(Data for this exercise)

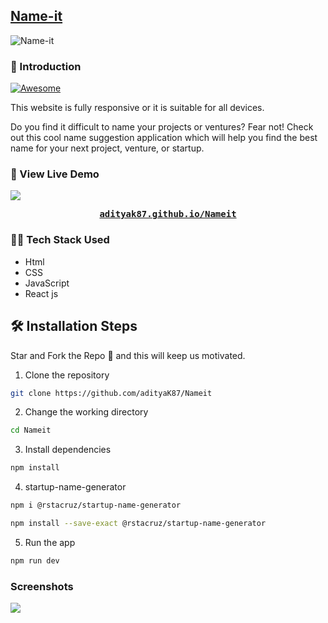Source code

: ## [Name-it](https://adityak87.github.io/Nameit/)

![Name-it](https://raw.githubusercontent.com/adityaK87/My-Portfolio/main/src/assets/name-it.PNG)

### 📌 Introduction

[![Awesome](https://awesome.re/badge.svg)](https://awesome.re)

This website is fully responsive or it is suitable for all devices.

Do you find it difficult to name your projects or ventures? Fear not! Check out this cool name suggestion application which will help you find the best name for your next project, venture, or startup.

### 🚀 View Live Demo

<img src="https://img.shields.io/badge/website-up-greene" />

<pre><center><a href="https://adityak87.github.io/Nameit/"><b>adityak87.github.io/Nameit</b></a></center></pre>

### 👨‍💻 Tech Stack Used

-  Html
-  CSS
-  JavaScript
-  React js

## 🛠️ Installation Steps

Star and Fork the Repo 🌟 and this will keep us motivated.

1. Clone the repository

```bash
git clone https://github.com/adityaK87/Nameit
```

2. Change the working directory

```bash
cd Nameit
```

3. Install dependencies

```bash
npm install
```

4. startup-name-generator

```bash
npm i @rstacruz/startup-name-generator

```

```bash
npm install --save-exact @rstacruz/startup-name-generator

```

5. Run the app

```bash
npm run dev
```

### Screenshots

![](https://raw.githubusercontent.com/adityaK87/My-Portfolio/main/src/assets/name-it%201.png)
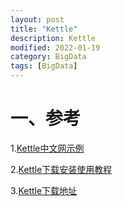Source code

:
 ```yaml
---
layout: post
title: "Kettle"
description: Kettle
modified: 2022-01-19
category: BigData
tags: [BigData]
---
```


# 一、参考

1.[Kettle中文网示例](http://www.kettle.org.cn/category/demo)

2.[Kettle下载安装使用教程](https://blog.csdn.net/qq_36135335/article/details/86538688)

3.[Kettle下载地址](https://sourceforge.net/projects/pentaho/files/Pentaho-9.2/client-tools/pdi-ce-9.2.0.0-290.zip/download)
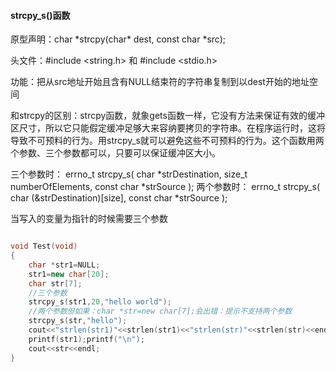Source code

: #### strcpy_s()函数
原型声明：char \*strcpy(char\* dest, const char \*src);

头文件：#include <string.h> 和 \#include <stdio.h>

功能：把从src地址开始且含有NULL结束符的字符串复制到以dest开始的地址空间

和strcpy的区别：strcpy函数，就象gets函数一样，它没有方法来保证有效的缓冲区尺寸，所以它只能假定缓冲足够大来容纳要拷贝的字符串。在程序运行时，这将导致不可预料的行为。用strcpy_s就可以避免这些不可预料的行为。这个函数用两个参数、三个参数都可以，只要可以保证缓冲区大小。

三个参数时：
errno_t strcpy_s( char \*strDestination, size_t numberOfElements, const char \*strSource );
两个参数时：
errno_t strcpy_s( char (&strDestination)\[size\], const char \*strSource );

当写入的变量为指针的时候需要三个参数
```cpp

void Test(void)
{
	char *str1=NULL;
	str1=new char[20];
	char str[7];
	//三个参数
	strcpy_s(str1,20,"hello world");
	//两个参数但如果：char *str=new char[7];会出错：提示不支持两个参数
	strcpy_s(str,"hello");
	cout<<"strlen(str1)"<<strlen(str1)<<"strlen(str)"<<strlen(str)<<endl;
	printf(str1);printf("\n");
	cout<<str<<endl;
}
```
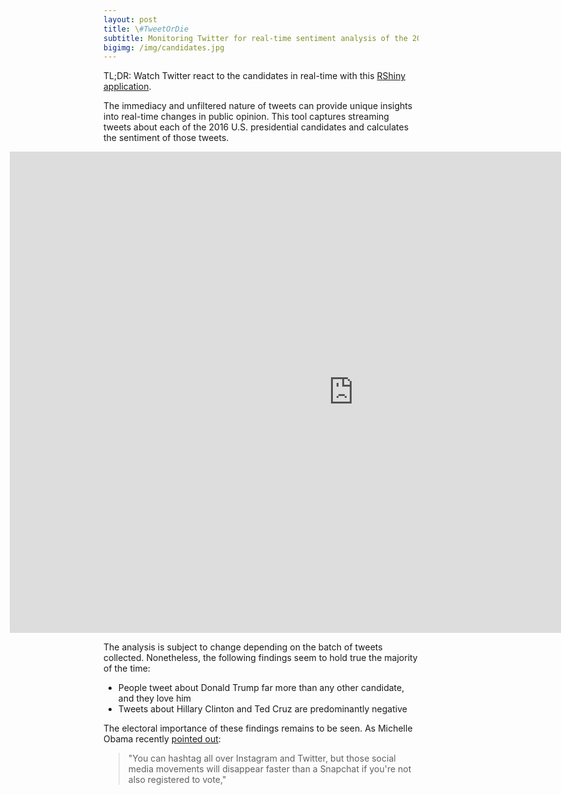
 ```yaml
---
layout: post
title: \#TweetOrDie
subtitle: Monitoring Twitter for real-time sentiment analysis of the 2016 U.S. presidential candidates
bigimg: /img/candidates.jpg
---
```


TL;DR: Watch Twitter react to the candidates in real-time with this [RShiny application](http://52.38.152.177:3838/Campaign/).

The immediacy and unfiltered nature of tweets can provide unique insights into real-time changes in public opinion. This tool captures streaming tweets about each of the 2016 U.S. presidential candidates and calculates the sentiment of those tweets.

<iframe id="Campaign" src="http://52.38.152.177:3838/Campaign/" style="border: none; width: 1100px; height:770px; margin-left:-150px" frameborder="0"></iframe>

The analysis is subject to change depending on the batch of tweets collected. Nonetheless, the following findings seem to hold true the majority of the time:

* People tweet about Donald Trump far more than any other candidate, and they love him
* Tweets about Hillary Clinton and Ted Cruz are predominantly negative

The electoral importance of these findings remains to be seen. As Michelle Obama recently [pointed out](http://www.cnn.com/2016/04/23/politics/michelle-obama-commencement-speech/):
>"You can hashtag all over Instagram and Twitter, but those social media movements will disappear faster than a Snapchat if you're not also registered to vote,"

(End Data for this exercise)

Work out how many lines in the entries contain "generator" and give that number alone.

3